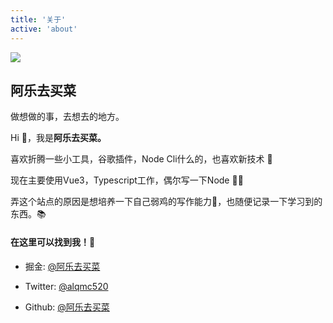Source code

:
 ```yaml
---
title: '关于'
active: 'about'
---
```


<div class='about'>

<img class='about-logo' src='/images/user.jpg'>

## 阿乐去买菜

<p class='about-description'>做想做的事，去想去的地方。</p>

<p>Hi 👋，我是<strong>阿乐去买菜。</strong></p>

<p>
  喜欢折腾一些小工具，谷歌插件，Node Cli什么的，也喜欢新技术 🦄
</p>

<p>
  现在主要使用Vue3，Typescript工作，偶尔写一下Node 😮‍💨
</p>

<p>
  弄这个站点的原因是想培养一下自己弱鸡的写作能力🐣，也随便记录一下学习到的东西。📚
</p>

<div style='margin-top:20px'></div>

#### 在这里可以找到我！📲

<div style='margin-top:10px'></div>

- 掘金: [@阿乐去买菜](https://juejin.cn/user/1257497032146535)

- Twitter: [@alqmc520](https://twitter.com/alqmc520)

- Github: [@阿乐去买菜](https://github.com/alqmc)

</div>

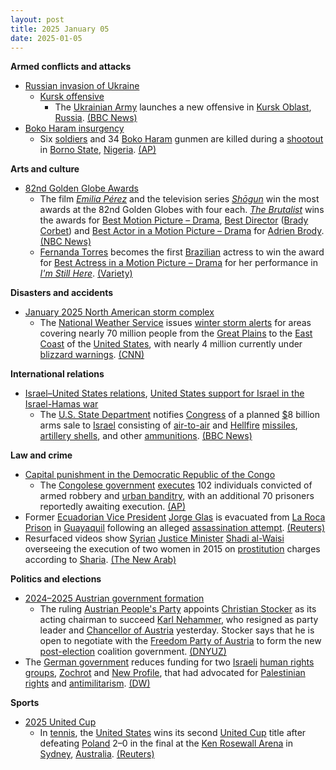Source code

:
 ```yaml
---
layout: post
title: 2025 January 05
date: 2025-01-05
---
```



**Armed conflicts and attacks**

* [Russian invasion of Ukraine](https://en.wikipedia.org/wiki/Russian_invasion_of_Ukraine "Russian invasion of Ukraine")
  + [Kursk offensive](https://en.wikipedia.org/wiki/Kursk_offensive_%282024%E2%80%93present%29 "Kursk offensive (2024–present)")
    - The [Ukrainian Army](https://en.wikipedia.org/wiki/Army_of_Ukraine "Army of Ukraine") launches a new offensive in [Kursk Oblast](https://en.wikipedia.org/wiki/Kursk_Oblast "Kursk Oblast"), [Russia](https://en.wikipedia.org/wiki/Russia "Russia"). [(BBC News)](https://www.bbc.com/news/articles/c86wz0vd1dwo)
* [Boko Haram insurgency](https://en.wikipedia.org/wiki/Boko_Haram_insurgency "Boko Haram insurgency")
  + Six [soldiers](https://en.wikipedia.org/wiki/Nigerian_Armed_Forces "Nigerian Armed Forces") and 34 [Boko Haram](https://en.wikipedia.org/wiki/Boko_Haram "Boko Haram") gunmen are killed during a [shootout](https://en.wikipedia.org/wiki/Shootout "Shootout") in [Borno State](https://en.wikipedia.org/wiki/Borno_State "Borno State"), [Nigeria](https://en.wikipedia.org/wiki/Nigeria "Nigeria"). [(AP)](https://apnews.com/article/nigeria-borno-extremists-boko-haram-clash-237e12f721343e21253a4ce60fd78201)

**Arts and culture**

* [82nd Golden Globe Awards](https://en.wikipedia.org/wiki/82nd_Golden_Globe_Awards "82nd Golden Globe Awards")
  + The film *[Emilia Pérez](https://en.wikipedia.org/wiki/Emilia_P%C3%A9rez "Emilia Pérez")* and the television series *[Shōgun](https://en.wikipedia.org/wiki/Sh%C5%8Dgun_%282024_TV_series%29 "Shōgun (2024 TV series)")* win the most awards at the 82nd Golden Globes with four each. *[The Brutalist](https://en.wikipedia.org/wiki/The_Brutalist "The Brutalist")* wins the awards for [Best Motion Picture – Drama](https://en.wikipedia.org/wiki/Golden_Globe_Award_for_Best_Motion_Picture_%E2%80%93_Drama "Golden Globe Award for Best Motion Picture – Drama"), [Best Director](https://en.wikipedia.org/wiki/Golden_Globe_Award_for_Best_Director "Golden Globe Award for Best Director") ([Brady Corbet](https://en.wikipedia.org/wiki/Brady_Corbet "Brady Corbet")) and [Best Actor in a Motion Picture – Drama](https://en.wikipedia.org/wiki/Golden_Globe_Award_for_Best_Actor_in_a_Motion_Picture_%E2%80%93_Drama "Golden Globe Award for Best Actor in a Motion Picture – Drama") for [Adrien Brody](https://en.wikipedia.org/wiki/Adrien_Brody "Adrien Brody"). [(NBC News)](https://www.nbcnews.com/pop-culture/pop-culture-news/golden-globes-2025-winners-complete-list-rcna186300)
  + [Fernanda Torres](https://en.wikipedia.org/wiki/Fernanda_Torres "Fernanda Torres") becomes the first [Brazilian](https://en.wikipedia.org/wiki/Brazilians "Brazilians") actress to win the award for [Best Actress in a Motion Picture – Drama](https://en.wikipedia.org/wiki/Golden_Globe_Award_for_Best_Actress_in_a_Motion_Picture_%E2%80%93_Drama "Golden Globe Award for Best Actress in a Motion Picture – Drama") for her performance in *[I'm Still Here](https://en.wikipedia.org/wiki/I%27m_Still_Here_%282024_film%29 "I'm Still Here (2024 film)")*. [(Variety)](https://variety.com/2025/film/news/fernanda-torres-golden-globes-best-actress-drama-film-1236262309/)

**Disasters and accidents**

* [January 2025 North American storm complex](https://en.wikipedia.org/wiki/January_2025_North_American_storm_complex "January 2025 North American storm complex")
  + The [National Weather Service](https://en.wikipedia.org/wiki/National_Weather_Service "National Weather Service") issues [winter storm alerts](https://en.wikipedia.org/wiki/Winter_storm_warning "Winter storm warning") for areas covering nearly 70 million people from the [Great Plains](https://en.wikipedia.org/wiki/Great_Plains "Great Plains") to the [East Coast](https://en.wikipedia.org/wiki/East_Coast_of_the_United_States "East Coast of the United States") of the [United States](https://en.wikipedia.org/wiki/United_States "United States"), with nearly 4 million currently under [blizzard warnings](https://en.wikipedia.org/wiki/Blizzard_warning "Blizzard warning"). [(CNN)](https://www.cnn.com/2025/01/05/weather/winter-storm-weather-weekend/index.html)

**International relations**

* [Israel–United States relations](https://en.wikipedia.org/wiki/Israel%E2%80%93United_States_relations "Israel–United States relations"), [United States support for Israel in the Israel-Hamas war](https://en.wikipedia.org/wiki/United_States_support_for_Israel_in_the_Israel-Hamas_war "United States support for Israel in the Israel-Hamas war")
  + The [U.S. State Department](https://en.wikipedia.org/wiki/United_States_Department_of_State "United States Department of State") notifies [Congress](https://en.wikipedia.org/wiki/United_States_Congress "United States Congress") of a planned [$](https://en.wikipedia.org/wiki/United_States_dollar "United States dollar")8 billion arms sale to [Israel](https://en.wikipedia.org/wiki/Israel "Israel") consisting of [air-to-air](https://en.wikipedia.org/wiki/Air-to-air_missile "Air-to-air missile") and [Hellfire](https://en.wikipedia.org/wiki/AGM-114_Hellfire "AGM-114 Hellfire") [missiles](https://en.wikipedia.org/wiki/Missile "Missile"), [artillery shells](https://en.wikipedia.org/wiki/Shell_%28projectile%29 "Shell (projectile)"), and other [ammunitions](https://en.wikipedia.org/wiki/Ammunition "Ammunition"). [(BBC News)](https://www.bbc.com/news/articles/cpvne94v1rdo)

**Law and crime**

* [Capital punishment in the Democratic Republic of the Congo](https://en.wikipedia.org/wiki/Capital_punishment_in_the_Democratic_Republic_of_the_Congo "Capital punishment in the Democratic Republic of the Congo")
  + The [Congolese government](https://en.wikipedia.org/wiki/Government_of_the_Democratic_Republic_of_the_Congo "Government of the Democratic Republic of the Congo") [executes](https://en.wikipedia.org/wiki/Capital_punishment "Capital punishment") 102 individuals convicted of armed robbery and [urban banditry](https://en.wikipedia.org/wiki/Banditry "Banditry"), with an additional 70 prisoners reportedly awaiting execution. [(AP)](https://apnews.com/article/congo-executes-kulunas-bandits-dc460aa0fc69489f2c1005b33796e0c9)
* Former [Ecuadorian Vice President](https://en.wikipedia.org/wiki/Vice_President_of_Ecuador "Vice President of Ecuador") [Jorge Glas](https://en.wikipedia.org/wiki/Jorge_Glas "Jorge Glas") is evacuated from [La Roca Prison](https://en.wikipedia.org/wiki/Litoral_Penitentiary "Litoral Penitentiary") in [Guayaquil](https://en.wikipedia.org/wiki/Guayaquil "Guayaquil") following an alleged [assassination attempt](https://en.wikipedia.org/wiki/Assassination_attempt "Assassination attempt"). [(Reuters)](https://www.reuters.com/world/americas/ecuadors-ex-vp-glas-evacuated-prison-after-attempted-killing-lawyer-says-2025-01-05/)
* Resurfaced videos show [Syrian](https://en.wikipedia.org/wiki/Syria "Syria") [Justice Minister](https://en.wikipedia.org/wiki/Ministry_of_Justice_%28Syria%29 "Ministry of Justice (Syria)") [Shadi al-Waisi](https://en.wikipedia.org/wiki/Shadi_al-Waisi "Shadi al-Waisi") overseeing the execution of two women in 2015 on [prostitution](https://en.wikipedia.org/wiki/Prostitution "Prostitution") charges according to [Sharia](https://en.wikipedia.org/wiki/Sharia "Sharia"). [(The New Arab)](https://www.newarab.com/news/syrian-minister-oversaw-execution-women-prostitution)

**Politics and elections**

* [2024–2025 Austrian government formation](https://en.wikipedia.org/wiki/2024_Austrian_legislative_election#Government_formation "2024 Austrian legislative election")
  + The ruling [Austrian People's Party](https://en.wikipedia.org/wiki/Austrian_People%27s_Party "Austrian People's Party") appoints [Christian Stocker](https://en.wikipedia.org/wiki/Christian_Stocker "Christian Stocker") as its acting chairman to succeed [Karl Nehammer](https://en.wikipedia.org/wiki/Karl_Nehammer "Karl Nehammer"), who resigned as party leader and [Chancellor of Austria](https://en.wikipedia.org/wiki/Federal_Chancellor_of_Austria "Federal Chancellor of Austria") yesterday. Stocker says that he is open to negotiate with the [Freedom Party of Austria](https://en.wikipedia.org/wiki/Freedom_Party_of_Austria "Freedom Party of Austria") to form the new [post-election](https://en.wikipedia.org/wiki/2024_Austrian_legislative_election "2024 Austrian legislative election") coalition government. [(DNYUZ)](https://dnyuz.com/2025/01/05/new-austrian-conservative-leader-ready-for-coalition-talks-with-far-right/)
* The [German government](https://en.wikipedia.org/wiki/Cabinet_of_Germany "Cabinet of Germany") reduces funding for two [Israeli](https://en.wikipedia.org/wiki/Israel "Israel") [human rights groups](https://en.wikipedia.org/wiki/Human_rights_group "Human rights group"), [Zochrot](https://en.wikipedia.org/wiki/Zochrot "Zochrot") and [New Profile](https://en.wikipedia.org/wiki/New_Profile "New Profile"), that had advocated for [Palestinian rights](https://en.wikipedia.org/wiki/Pro-Palestine "Pro-Palestine") and [antimilitarism](https://en.wikipedia.org/wiki/Antimilitarism "Antimilitarism"). [(DW)](https://www.dw.com/en/germany-defunds-2-israeli-human-rights-groups/a-71217628)

**Sports**

* [2025 United Cup](https://en.wikipedia.org/wiki/2025_United_Cup "2025 United Cup")
  + In [tennis](https://en.wikipedia.org/wiki/Tennis "Tennis"), the [United States](https://en.wikipedia.org/wiki/Tennis_in_the_United_States "Tennis in the United States") wins its second [United Cup](https://en.wikipedia.org/wiki/United_Cup "United Cup") title after defeating [Poland](https://en.wikipedia.org/wiki/Sport_in_Poland "Sport in Poland") 2–0 in the final at the [Ken Rosewall Arena](https://en.wikipedia.org/wiki/Ken_Rosewall_Arena "Ken Rosewall Arena") in [Sydney](https://en.wikipedia.org/wiki/Sydney "Sydney"), [Australia](https://en.wikipedia.org/wiki/Australia "Australia"). [(Reuters)](https://www.reuters.com/sports/tennis/united-states-claim-second-united-cup-title-with-win-over-poland-2025-01-05/)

----------------------------------------

# TASK DIRECTIONS:
All lines of the data above that include the word "style" must be shown.

# THE COMPLETED TASK:
<div style='margin-top:20px'></div>
<div style='margin-top:10px'></div>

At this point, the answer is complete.